How can I create a virtual interface similar to the following ifconfig command?

$ sudo ifconfig eth1 hw ether 00:01:02:aa:bb:cc  
SIOCSIFHWADDR: No such device

This does not work. I want to set the MAC addresses to test my DHCP server's configuration.

How would I do that with the iproute2 suite using the ip link command?

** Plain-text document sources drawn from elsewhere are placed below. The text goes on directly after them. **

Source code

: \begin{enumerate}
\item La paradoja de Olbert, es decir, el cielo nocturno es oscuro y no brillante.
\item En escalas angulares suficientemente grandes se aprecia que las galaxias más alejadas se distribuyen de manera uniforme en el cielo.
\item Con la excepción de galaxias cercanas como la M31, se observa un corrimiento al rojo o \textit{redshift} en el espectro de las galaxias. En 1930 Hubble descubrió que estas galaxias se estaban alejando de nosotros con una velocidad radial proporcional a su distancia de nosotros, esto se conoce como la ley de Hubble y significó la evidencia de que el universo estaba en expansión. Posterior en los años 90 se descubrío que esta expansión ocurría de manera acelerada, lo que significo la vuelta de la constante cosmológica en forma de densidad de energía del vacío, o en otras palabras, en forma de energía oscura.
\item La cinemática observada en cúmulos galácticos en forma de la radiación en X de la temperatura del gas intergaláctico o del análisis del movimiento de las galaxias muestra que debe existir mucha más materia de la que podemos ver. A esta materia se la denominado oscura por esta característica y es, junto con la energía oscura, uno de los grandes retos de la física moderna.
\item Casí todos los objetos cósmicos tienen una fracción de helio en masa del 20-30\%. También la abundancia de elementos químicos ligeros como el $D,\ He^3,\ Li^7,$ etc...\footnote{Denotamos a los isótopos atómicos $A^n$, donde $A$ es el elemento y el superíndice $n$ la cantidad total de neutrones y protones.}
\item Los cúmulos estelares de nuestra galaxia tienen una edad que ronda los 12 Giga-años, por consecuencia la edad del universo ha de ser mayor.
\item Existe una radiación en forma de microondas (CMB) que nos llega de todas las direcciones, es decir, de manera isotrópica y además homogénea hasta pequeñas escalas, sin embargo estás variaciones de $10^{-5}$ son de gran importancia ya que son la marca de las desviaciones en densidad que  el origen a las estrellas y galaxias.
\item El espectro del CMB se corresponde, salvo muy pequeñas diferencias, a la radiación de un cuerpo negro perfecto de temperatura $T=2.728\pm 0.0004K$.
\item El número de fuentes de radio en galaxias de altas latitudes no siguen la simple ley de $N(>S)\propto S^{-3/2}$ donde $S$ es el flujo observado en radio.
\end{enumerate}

$ sudo ip link add type veth

This works, but it randomly assigns a MAC address. This is still useful, but I would like to test my dhcpd server with some specific MAC addresses in order to see how it handles the classes I have set up.

My current setup ¹:

$ ip ad
1: lo: <LOOPBACK,UP,LOWER_UP> mtu 16436 qdisc noqueue state UNKNOWN 
    link/loopback 00:00:00:00:00:00 brd 00:00:00:00:00:00
    inet 127.0.0.1/8 scope host lo
    inet6 ::1/128 scope host 
       valid_lft forever preferred_lft forever
2: eth0: <BROADCAST,MULTICAST,UP,LOWER_UP> mtu 1500 qdisc pfifo_fast state UP qlen 1000
    link/ether 60:eb:69:1b:a0:88 brd ff:ff:ff:ff:ff:ff
    inet 172.16.0.93/24 brd 172.16.0.255 scope global eth0
    inet6 fe80::62eb:69ff:fe1b:a088/64 scope link 
       valid_lft forever preferred_lft forever
7: vboxnet0: <BROADCAST,MULTICAST> mtu 1500 qdisc noop state DOWN qlen 1000
    link/ether 0a:00:27:00:00:00 brd ff:ff:ff:ff:ff:ff
8: veth0: <BROADCAST,MULTICAST> mtu 1500 qdisc noop state DOWN qlen 1000
    link/ether 3a:50:38:2e:24:c4 brd ff:ff:ff:ff:ff:ff

[1]: Note that this setup does not results from the execution of the above commands. In particular ip link add type veth would have resulted in the creation of a pair veth1@veth2 / veth2@veth1 numbered this way because veth0 exists.

nelaaro over 12 years

$ sudo ip link add type veth addr 00:01:02:aa:bb:cc Usage: ip link <options> type veth [peer <options>] To get <options> type 'ip link add help' But the second one does work to modify the virtual device to change its ip.
sillyMunky about 11 years

You've probably solved it already, but if you look at the help from 'ip link help' you'll see this answer is missing the NAME of the interface (which follows the set of options).